RE: Blasting to Arrest Sliding Plane Failures in Hard Rock

I'm not too sure how to help. Not all shales are the same. Something about durability?

Here's my problem: Shale degrades in time. We don't know how that shale has performed in the pre-excavated condition. Is this an are where the ravages of time lead to softening of the otherwise intact shale (i.e., via freezing/thawing, heating/cooling, wetting/drying, etc.)?

Do you really think the interface friction along the 15-degree plane is less than 22-degrees (i.e., to allow a safety factor of 1.5)? Where's the water?

In general, I've never heard of this approach. That said, it may work?

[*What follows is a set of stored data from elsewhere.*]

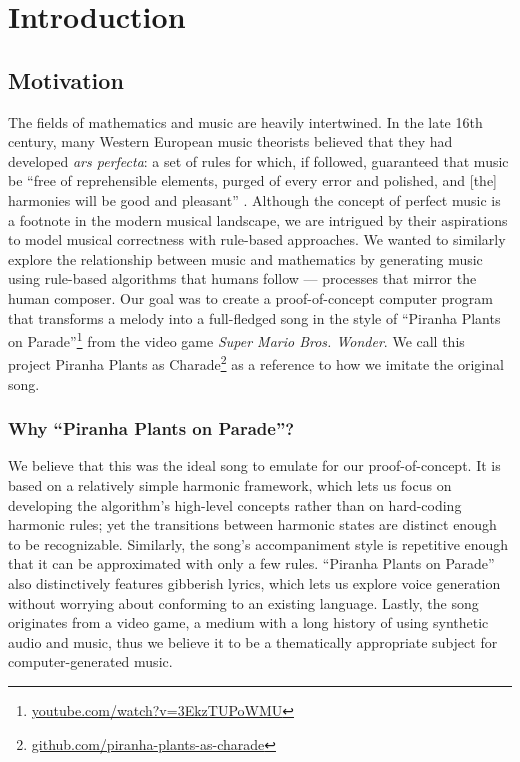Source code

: \section{Introduction}

\subsection{Motivation}

The fields of mathematics and music are heavily intertwined. In the late 16th century, many Western European music theorists believed that they had developed \emph{ars perfecta}: a set of rules for which, if followed, guaranteed that music be ``free of reprehensible elements, purged of every error and polished, and [the] harmonies will be good and pleasant'' \autocite{Richard:2005}. Although the concept of perfect music is a footnote in the modern musical landscape, we are intrigued by their aspirations to model musical correctness with rule-based approaches. We wanted to similarly explore the relationship between music and mathematics by generating music using rule-based algorithms that humans follow --- processes that mirror the human composer. Our goal was to create a proof-of-concept computer program that transforms a melody into a full-fledged song in the style of ``Piranha Plants on Parade''\footnote{\href{https://www.youtube.com/watch?v=3EkzTUPoWMU}{youtube.com/watch?v=3EkzTUPoWMU}} from the video game \emph{Super Mario Bros. Wonder}. We call this project Piranha Plants as Charade\footnote{\href{https://github.com/piranha-plants-as-charade}{github.com/piranha-plants-as-charade}} as a reference to how we imitate the original song.

\subsubsection{Why ``Piranha Plants on Parade''?}

We believe that this was the ideal song to emulate for our proof-of-concept. It is based on a relatively simple harmonic framework, which lets us focus on developing the algorithm's high-level concepts rather than on hard-coding harmonic rules; yet the transitions between harmonic states are distinct enough to be recognizable. Similarly, the song's accompaniment style is repetitive enough that it can be approximated with only a few rules. ``Piranha Plants on Parade'' also distinctively features gibberish lyrics, which lets us explore voice generation without worrying about conforming to an existing language. Lastly, the song originates from a video game, a medium with a long history of using synthetic audio and music, thus we believe it to be a thematically appropriate subject for computer-generated music.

ípapß gordo ainÆt no madre flaca!

RE: Blasting to Arrest Sliding Plane Failures in Hard Rock

Thanks fattdad,

My shales are relatively indurated - slake testing on the material recorded a durability index of 90% - I am assuming them to classify as "hard and non-durable".

I'm in a very humid, wet coastal region where degradation of shales is a common problem. With that said, my shales show relatively little weathering and I believe the degradation in a free-draining, blasted rubble heap would not be sufficient to destabilise a 1:2 (V:H) slope.

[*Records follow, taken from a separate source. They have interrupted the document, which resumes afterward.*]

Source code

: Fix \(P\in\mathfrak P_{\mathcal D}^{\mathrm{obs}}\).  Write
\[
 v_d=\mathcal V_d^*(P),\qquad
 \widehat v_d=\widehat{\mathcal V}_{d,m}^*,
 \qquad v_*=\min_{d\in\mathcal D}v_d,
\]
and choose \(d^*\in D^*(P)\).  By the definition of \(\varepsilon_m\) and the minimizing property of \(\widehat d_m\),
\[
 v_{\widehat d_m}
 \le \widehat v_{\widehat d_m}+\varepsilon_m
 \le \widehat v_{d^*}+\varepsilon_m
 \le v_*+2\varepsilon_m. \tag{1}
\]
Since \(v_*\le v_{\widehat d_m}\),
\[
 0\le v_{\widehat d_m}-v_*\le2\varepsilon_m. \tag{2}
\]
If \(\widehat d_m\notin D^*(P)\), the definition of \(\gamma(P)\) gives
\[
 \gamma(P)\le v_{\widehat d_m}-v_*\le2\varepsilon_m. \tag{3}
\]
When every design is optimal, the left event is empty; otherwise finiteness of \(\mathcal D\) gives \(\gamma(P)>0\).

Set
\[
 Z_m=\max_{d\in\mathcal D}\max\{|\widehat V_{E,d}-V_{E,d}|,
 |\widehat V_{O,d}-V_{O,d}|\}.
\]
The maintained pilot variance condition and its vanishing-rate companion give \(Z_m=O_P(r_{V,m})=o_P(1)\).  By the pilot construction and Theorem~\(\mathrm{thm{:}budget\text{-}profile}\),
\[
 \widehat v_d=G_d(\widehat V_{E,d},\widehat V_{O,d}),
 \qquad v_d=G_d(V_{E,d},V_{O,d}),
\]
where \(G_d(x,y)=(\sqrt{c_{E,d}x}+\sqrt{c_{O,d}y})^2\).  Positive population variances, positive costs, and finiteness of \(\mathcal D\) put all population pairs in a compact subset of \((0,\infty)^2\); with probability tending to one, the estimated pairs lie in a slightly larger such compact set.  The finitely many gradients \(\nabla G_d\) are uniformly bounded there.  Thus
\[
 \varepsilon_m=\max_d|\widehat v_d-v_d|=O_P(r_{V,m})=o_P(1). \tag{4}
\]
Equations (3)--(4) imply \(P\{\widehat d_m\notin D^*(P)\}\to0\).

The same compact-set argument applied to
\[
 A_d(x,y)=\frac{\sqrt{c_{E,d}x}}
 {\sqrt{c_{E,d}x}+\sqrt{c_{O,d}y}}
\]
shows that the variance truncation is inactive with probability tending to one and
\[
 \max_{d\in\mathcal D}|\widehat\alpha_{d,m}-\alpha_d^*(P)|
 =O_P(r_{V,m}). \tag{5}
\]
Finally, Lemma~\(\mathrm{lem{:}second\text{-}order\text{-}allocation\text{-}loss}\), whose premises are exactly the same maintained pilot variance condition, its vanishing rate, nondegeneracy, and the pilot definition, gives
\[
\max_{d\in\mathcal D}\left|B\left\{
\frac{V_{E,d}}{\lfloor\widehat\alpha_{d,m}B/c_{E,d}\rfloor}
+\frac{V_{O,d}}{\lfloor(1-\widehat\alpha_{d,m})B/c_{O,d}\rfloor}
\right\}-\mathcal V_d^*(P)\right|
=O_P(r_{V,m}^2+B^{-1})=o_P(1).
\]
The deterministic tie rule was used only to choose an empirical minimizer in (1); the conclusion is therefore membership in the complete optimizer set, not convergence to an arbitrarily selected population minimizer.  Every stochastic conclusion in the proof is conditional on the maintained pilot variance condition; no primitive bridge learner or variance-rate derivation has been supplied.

This 15-degree plane is definitely a problem in my area- we've had a number of serious landslides in the same shale formations, along sliding planes as flat as 10 degrees, slightly less even. The clay films that lead to these sliding problems are usually only a tenth of an inch thick, incredibly persistent laterally, and often sandwiched between hard rock. The clay films are always wet- there is a structural control on water through steeply inclined joints which intersect the bedding planes. There is rarely any seepage through the planes, just wetness.

I recently had a colleague deal with a sliding failure on a similar plane of not more than 5-degrees, effectively horizontal by normal standards...you would have to see it to believe it- it completely destroyed 2 newly built houses at the top of the cutting and was eventually stabilized with rock-anchors and gabion walls.

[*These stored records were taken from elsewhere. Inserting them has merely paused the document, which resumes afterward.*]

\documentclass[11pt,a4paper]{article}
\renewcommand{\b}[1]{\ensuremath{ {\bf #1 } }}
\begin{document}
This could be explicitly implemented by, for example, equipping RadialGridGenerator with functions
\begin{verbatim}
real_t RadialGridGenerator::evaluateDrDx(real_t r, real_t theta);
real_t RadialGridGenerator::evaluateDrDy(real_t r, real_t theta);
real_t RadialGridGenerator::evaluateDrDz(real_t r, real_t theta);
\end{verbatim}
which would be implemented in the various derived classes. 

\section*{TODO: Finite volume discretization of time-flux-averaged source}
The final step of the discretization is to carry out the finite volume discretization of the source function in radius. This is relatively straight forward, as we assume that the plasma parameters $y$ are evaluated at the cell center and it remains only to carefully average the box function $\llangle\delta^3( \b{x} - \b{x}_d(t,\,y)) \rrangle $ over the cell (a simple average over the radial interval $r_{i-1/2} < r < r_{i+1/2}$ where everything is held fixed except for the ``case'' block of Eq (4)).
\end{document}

As a last point, I'd like to consider this treatment hypothetically- let's just assume my shale was perfectly durable- a durable rock heap would have a friction angle that allows it to be steepened to at least 1:1,5(V:H) and the costs of blasting could easily be recovered from saleable platform area. I'd be far happier dealing with the (in)stability of a rubble embankment than that of a hillside sliding down onto my site!

I need to find a case history before I would ever recommend this- I'm not ready to make a martyr of myself just yet!

All the best,

RE: Blasting to Arrest Sliding Plane Failures in Hard Rock


Now that you've addressed my questions, I'll have a bit of further pondering. . .

Now I'm imagining that you have such surgical precision on the 15-degree planer surface you could drill and blast it all to smitherines under confinement? With all the rubblized shale present where the slip plane used to be, the interface friction angle would want to increase, eh?

Can we actually, "Get" what we imagine; however?

Let me continue my pondering.


ípapß gordo ainÆt no madre flaca!

RE: Blasting to Arrest Sliding Plane Failures in Hard Rock

Fattdad,I trust your pondering more than my own.

I would only know the exact location of the sliding plane(s) once the first cutting (blasting) is carried out- 3D prediction of the sliding plane(s) is simple in my case since they're perfectly planar along the shale bedding. We would then have to re-drill and blast the cutting upon discovery of said sliding plane(s).

All I want from my slope is a 1:2(V:H) cut batter- I don't think that's too much to ask from a rubble heap- more important though would be ensuring that the rubble heap has enough weight to resist the sliding plane(s) shearing through it.

I suspect there is enough doubt surrounding this "method" that I won't be recommending it- my problem is that I don't much enjoy using structural members (rock anchors) for supporting these slides either...damn Developers and their constant quest to gain platform space- I should just tell them to cut it at 15deg and be done with it!

Anyhow, I greatly appreciate the discussion- thank you.